Another, opposite solution is to do what publications like the New Yorker do. Empower an strong-minded editor to decide what gets published. This editor has lots of support (office staff, consultants, etc.). But in the end, the editor decides — unilaterally — what gets published.
Imagine a few such psychology journals, each with strong-minded editors, each with differing outlooks. That’s what I’d read! And I’d do what I can to get Brent appointed editor of the first one.

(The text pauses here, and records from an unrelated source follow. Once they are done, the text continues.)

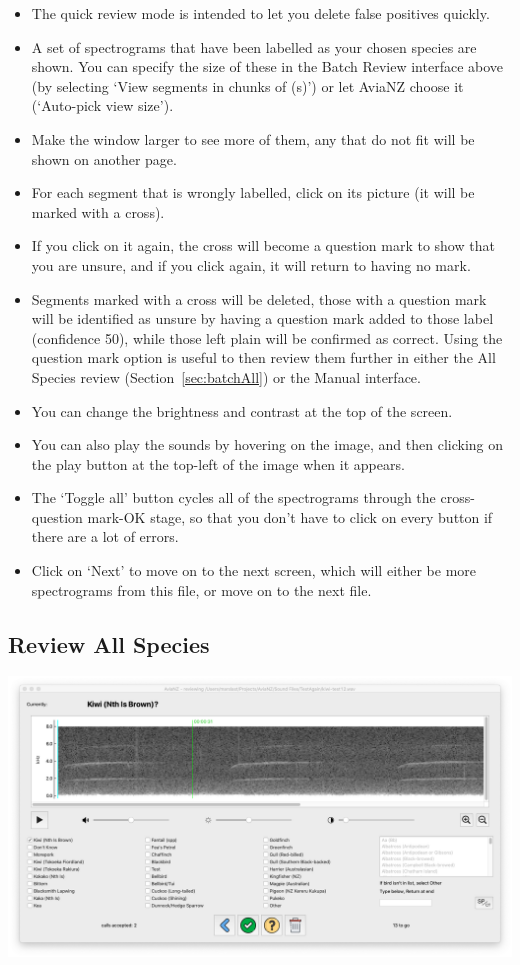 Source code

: \documentclass{article}
\begin{document}
\begin{itemize}
\item The quick review mode is intended to let you delete false positives quickly. 
\item A set of spectrograms that have been labelled as your chosen species are shown. You can specify the size of these in the Batch Review interface above (by selecting `View segments in chunks of (s)') or let AviaNZ choose it (`Auto-pick view size').
\item Make the window larger to see more of them, any that do not fit will be shown on another page. 
\item For each segment that is wrongly labelled, click on its picture (it will be marked with a cross). 
\item If you click on it again, the cross will become a question mark to show that you are unsure, and if you click again, it will return to having no mark. 
\item Segments marked with a cross will be deleted, those with a question mark will be identified as unsure by having a question mark added to those label (confidence 50), while those left plain will be confirmed as correct. Using the question mark option is useful to then review them further in either the All Species review (Section~\ref{sec:batchAll}) or the Manual interface.
\item You can change the brightness and contrast at the top of the screen.
\item You can also play the sounds by hovering on the image, and then clicking on the play button at the top-left of the image when it appears. 
\item The `Toggle all' button cycles all of the spectrograms through the cross-question mark-OK stage, so that you don't have to click on every button if there are a lot of errors. 
\item Click on `Next' to move on to the next screen, which will either be more spectrograms from this file, or move on to the next file. 
\end{itemize}

\subsection{Review All Species\label{sec:batchAll}}
\begin{center}
	\includegraphics[width=.95\textwidth]{Figures/BatchReview3}
\end{center}
\end{document}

You are describing an overlay journal:
http://blog.scholasticahq.com/post/130145117128/introducing-discrete-analysis-an-arxiv-overlay
http://www.nature.com/news/leading-mathematician-launches-arxiv-overlay-journal-1.18351
http://scitation.aip.org/content/aip/magazine/physicstoday/news/the-dayside/meet-the-overlay-journal-a-dayside-post
There’s software to make your own, although it’s already old and a little broken: http://arxivjournal.org/rioja/
I don’t think the peer review process is broken, but the incentive structure for psychology journals to publish “surprising” (i.e., unlikely) outcomes based on small samples is upside-down. Review is good, but the criteria should favor true, not false results. Review should favor good methods, appropriate sample sizes, and should disregard the roll of the dice that determined the outcome.